Go through the records below and copy out every line holding "object".

_Plain-text document sources_
--------------------------------------------------

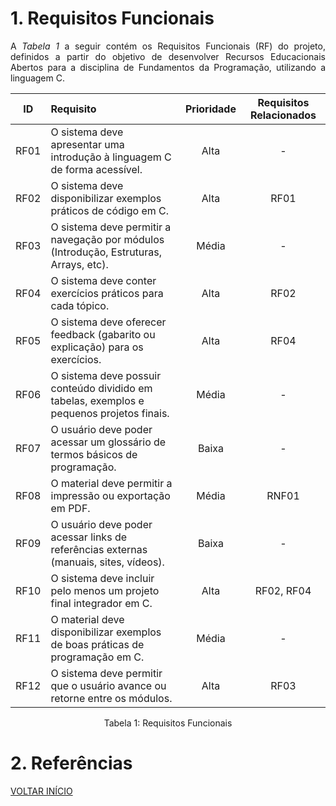 # 1. Requisitos Funcionais

<p align="justify">A <i>Tabela 1</i> a seguir contém os Requisitos Funcionais (RF) do projeto, definidos a partir do objetivo de desenvolver Recursos Educacionais Abertos para a disciplina de Fundamentos da Programação, utilizando a linguagem C.</p>

| ID   | Requisito | Prioridade | Requisitos Relacionados |
| :--: | :-------- | :--------: | :---------------------: |
| RF01 | O sistema deve apresentar uma introdução à linguagem C de forma acessível. | Alta | - |
| RF02 | O sistema deve disponibilizar exemplos práticos de código em C. | Alta | RF01 |
| RF03 | O sistema deve permitir a navegação por módulos (Introdução, Estruturas, Arrays, etc). | Média | - |
| RF04 | O sistema deve conter exercícios práticos para cada tópico. | Alta | RF02 |
| RF05 | O sistema deve oferecer feedback (gabarito ou explicação) para os exercícios. | Alta | RF04 |
| RF06 | O sistema deve possuir conteúdo dividido em tabelas, exemplos e pequenos projetos finais. | Média | - |
| RF07 | O usuário deve poder acessar um glossário de termos básicos de programação. | Baixa | - |
| RF08 | O material deve permitir a impressão ou exportação em PDF. | Média | RNF01 |
| RF09 | O usuário deve poder acessar links de referências externas (manuais, sites, vídeos). | Baixa | - |
| RF10 | O sistema deve incluir pelo menos um projeto final integrador em C. | Alta | RF02, RF04 |
| RF11 | O material deve disponibilizar exemplos de boas práticas de programação em C. | Média | - |
| RF12 | O sistema deve permitir que o usuário avance ou retorne entre os módulos. | Alta | RF03 |

<div style="text-align: center">
<p>Tabela 1: Requisitos Funcionais</p>
</div>

# 2. Referências

<a href="../README.md">VOLTAR INÍCIO</a>

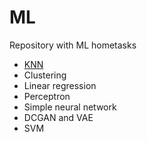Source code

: # ML

Repository with ML hometasks

* [KNN](https://github.com/MIXOZ/ML/tree/master/HW1)
* Clustering
* Linear regression
* Perceptron
* Simple neural network
* DCGAN and VAE
* SVM
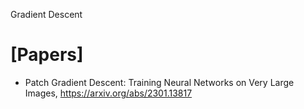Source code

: Gradient Descent

# [Papers]
+ Patch Gradient Descent: Training Neural Networks on Very Large Images, https://arxiv.org/abs/2301.13817

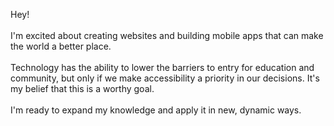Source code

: <p align="left">
Hey! 
<br><br>I'm excited about creating websites and building mobile apps that can make the world a better place. 
<br><br>Technology has the ability to lower the barriers to entry for education and community, but only if we make accessibility a priority in our decisions. It's my belief that this is a worthy goal.
<br><br>I'm ready to expand my knowledge and apply it in new, dynamic ways.
</p>

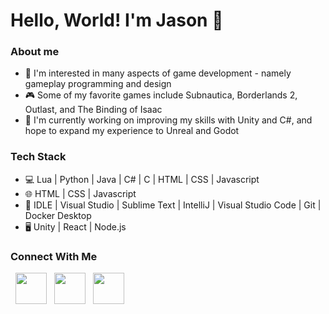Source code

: # Hello, World! I'm Jason 👋

### **About me**
- 👾 I'm interested in many aspects of game development - namely gameplay programming and design 
- 🎮 Some of my favorite games include Subnautica, Borderlands 2, Outlast, and The Binding of Isaac
- 🌱 I'm currently working on improving my skills with Unity and C#, and hope to expand my experience to Unreal and Godot

### **Tech Stack**
- 💻 Lua | Python | Java | C# | C | HTML | CSS | Javascript
- 🌐 HTML | CSS | Javascript
- 🔧 IDLE | Visual Studio | Sublime Text | IntelliJ | Visual Studio Code | Git | Docker Desktop
- 🖥️ Unity | React | Node.js

### **Connect With Me**

<p>
&nbsp; <a href="https://twitter.com/jlei48" target="_blank" rel="noopener noreferrer"><img src="https://img.icons8.com/plasticine/100/000000/twitter.png" width="50" /></a>   
&nbsp; <a href="https://www.linkedin.com/in/jasonleiqi" target="_blank" rel="noopener noreferrer"><img src="https://img.icons8.com/plasticine/100/000000/linkedin.png" width="50" /></a>
&nbsp; <a href="mailto:jasonleiqi@gmail.com" target="_blank" rel="noopener noreferrer"><img src="https://img.icons8.com/plasticine/100/000000/gmail.png"  width="50" /></a>
</p>
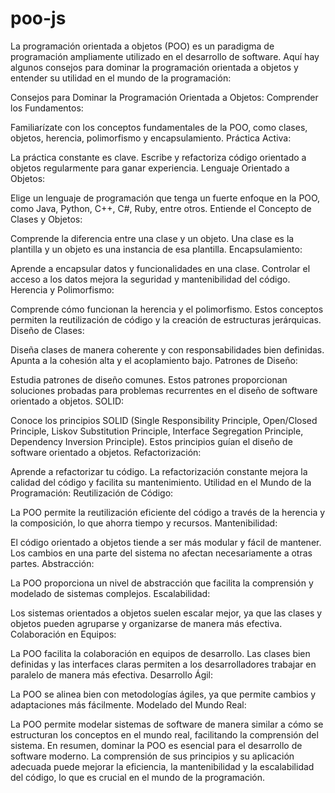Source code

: # poo-js

La programación orientada a objetos (POO) es un paradigma de programación ampliamente utilizado en el desarrollo de software. Aquí hay algunos consejos para dominar la programación orientada a objetos y entender su utilidad en el mundo de la programación:

Consejos para Dominar la Programación Orientada a Objetos:
Comprender los Fundamentos:

Familiarízate con los conceptos fundamentales de la POO, como clases, objetos, herencia, polimorfismo y encapsulamiento.
Práctica Activa:

La práctica constante es clave. Escribe y refactoriza código orientado a objetos regularmente para ganar experiencia.
Lenguaje Orientado a Objetos:

Elige un lenguaje de programación que tenga un fuerte enfoque en la POO, como Java, Python, C++, C#, Ruby, entre otros.
Entiende el Concepto de Clases y Objetos:

Comprende la diferencia entre una clase y un objeto. Una clase es la plantilla y un objeto es una instancia de esa plantilla.
Encapsulamiento:

Aprende a encapsular datos y funcionalidades en una clase. Controlar el acceso a los datos mejora la seguridad y mantenibilidad del código.
Herencia y Polimorfismo:

Comprende cómo funcionan la herencia y el polimorfismo. Estos conceptos permiten la reutilización de código y la creación de estructuras jerárquicas.
Diseño de Clases:

Diseña clases de manera coherente y con responsabilidades bien definidas. Apunta a la cohesión alta y el acoplamiento bajo.
Patrones de Diseño:

Estudia patrones de diseño comunes. Estos patrones proporcionan soluciones probadas para problemas recurrentes en el diseño de software orientado a objetos.
SOLID:

Conoce los principios SOLID (Single Responsibility Principle, Open/Closed Principle, Liskov Substitution Principle, Interface Segregation Principle, Dependency Inversion Principle). Estos principios guían el diseño de software orientado a objetos.
Refactorización:

Aprende a refactorizar tu código. La refactorización constante mejora la calidad del código y facilita su mantenimiento.
Utilidad en el Mundo de la Programación:
Reutilización de Código:

La POO permite la reutilización eficiente del código a través de la herencia y la composición, lo que ahorra tiempo y recursos.
Mantenibilidad:

El código orientado a objetos tiende a ser más modular y fácil de mantener. Los cambios en una parte del sistema no afectan necesariamente a otras partes.
Abstracción:

La POO proporciona un nivel de abstracción que facilita la comprensión y modelado de sistemas complejos.
Escalabilidad:

Los sistemas orientados a objetos suelen escalar mejor, ya que las clases y objetos pueden agruparse y organizarse de manera más efectiva.
Colaboración en Equipos:

La POO facilita la colaboración en equipos de desarrollo. Las clases bien definidas y las interfaces claras permiten a los desarrolladores trabajar en paralelo de manera más efectiva.
Desarrollo Ágil:

La POO se alinea bien con metodologías ágiles, ya que permite cambios y adaptaciones más fácilmente.
Modelado del Mundo Real:

La POO permite modelar sistemas de software de manera similar a cómo se estructuran los conceptos en el mundo real, facilitando la comprensión del sistema.
En resumen, dominar la POO es esencial para el desarrollo de software moderno. La comprensión de sus principios y su aplicación adecuada puede mejorar la eficiencia, la mantenibilidad y la escalabilidad del código, lo que es crucial en el mundo de la programación.
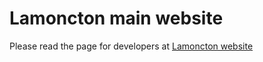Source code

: # Lamoncton main website
Please read the page for developers at [Lamoncton website](https://lamoncton.edu.vn/dev/)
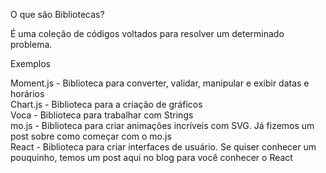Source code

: O que são Bibliotecas?<br>

É uma coleção de códigos voltados para resolver um determinado problema.

Exemplos

Moment.js - Biblioteca para converter, validar, manipular e exibir datas e horários<br>
Chart.js - Biblioteca para a criação de gráficos<br>
Voca - Biblioteca para trabalhar com Strings<br>
mo.js - Biblioteca para criar animações incríveis com SVG. Já fizemos um post sobre como começar com o mo.js<br>
React - Biblioteca para criar interfaces de usuário. Se quiser conhecer um pouquinho, temos um post aqui no blog para você conhecer o React<br>


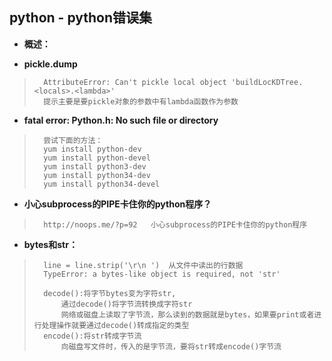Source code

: ## python - python错误集
- **概述：**
>
>
>

- **pickle.dump**
>       AttributeError: Can't pickle local object 'buildLocKDTree.<locals>.<lambda>'
>       提示主要是要pickle对象的参数中有lambda函数作为参数
>

- **fatal error: Python.h: No such file or directory**
>       尝试下面的方法：
>       yum install python-dev
>       yum install python-devel
>       yum install python3-dev
>       yum install python34-dev
>       yum install python34-devel
>

- **小心subprocess的PIPE卡住你的python程序？**
>       http://noops.me/?p=92   小心subprocess的PIPE卡住你的python程序
>

- **bytes和str：**
>       line = line.strip('\r\n ')  从文件中读出的行数据
>       TypeError: a bytes-like object is required, not 'str'
>
>       decode():将字节bytes变为字符str,
>           通过decode()将字节流转换成字符str
>           网络或磁盘上读取了字节流，那么读到的数据就是bytes，如果要print或者进行处理操作就要通过decode()转成指定的类型
>       encode():将str转成字节流
>           向磁盘写文件时，传入的是字节流，要将str转成encode()字节流
>
>
>
>
>
>
>
>
>
>
>
>
>
>
>
>
>
>
>
>
>
>
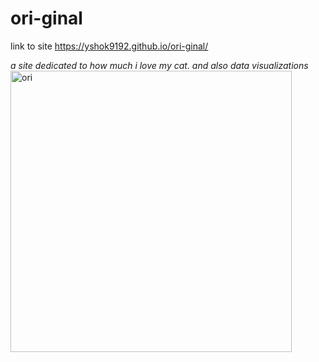 # ori-ginal

link to site https://yshok9192.github.io/ori-ginal/

*a site dedicated to how much i love my cat. and also data visualizations*
<img src="https://user-images.githubusercontent.com/98067398/150694386-4b53c602-aa3a-463d-a819-92de8ced0e8f.JPG" alt="ori" width="450" height="450">

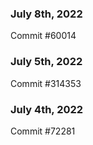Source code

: ### July 8th, 2022

Commit #60014

### July 5th, 2022

Commit #314353


### July 4th, 2022

Commit #72281
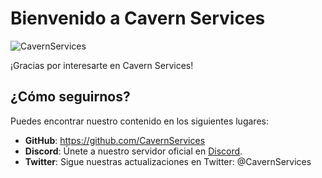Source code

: # Bienvenido a Cavern Services

<p align="left"> <img src="https://komarev.com/ghpvc/?username=CavernServices&label=Profile%20views&color=0e75b6&style=flat" alt="CavernServices" /> </p>

¡Gracias por interesarte en Cavern Services!

## ¿Cómo seguirnos?

Puedes encontrar nuestro contenido en los siguientes lugares:

- **GitHub**: https://github.com/CavernServices
- **Discord**: Únete a nuestro servidor oficial en [Discord](https://discord.cavernservices.org/).
- **Twitter**: Sigue nuestras actualizaciones en Twitter: @CavernServices
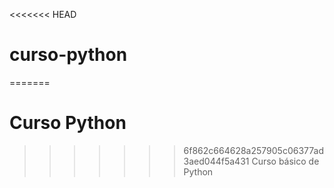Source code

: <<<<<<< HEAD
# curso-python
=======
# Curso Python
>>>>>>> 6f862c664628a257905c06377ad3aed044f5a431
Curso básico de Python
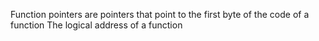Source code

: Function pointers are pointers that point to the first byte of the code of a function
The logical address of a function
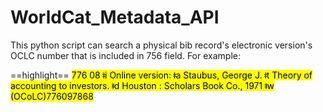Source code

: # WorldCat_Metadata_API

This python script can search a physical bib record's electronic version's OCLC number that is included in 756 field. For example:

==highlight==
<mark>776 08 ǂi Online version: ǂa Staubus, George J. ǂt Theory of accounting to investors. ǂd Houston : Scholars Book Co., 1971 ǂw (OCoLC)776097868
</mark>
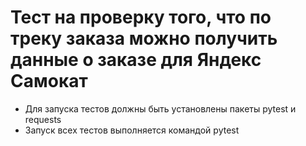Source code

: ﻿# Тест на проверку того, что по треку заказа можно получить данные о заказе для Яндекс Самокат
- Для запуска тестов должны быть установлены пакеты pytest и requests
- Запуск всех тестов выполняется командой pytest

--------------------------------------------------

_Result_
>       AttributeError: Can't pickle local object 'buildLocKDTree.<locals>.<lambda>'
>       TypeError: a bytes-like object is required, not 'str'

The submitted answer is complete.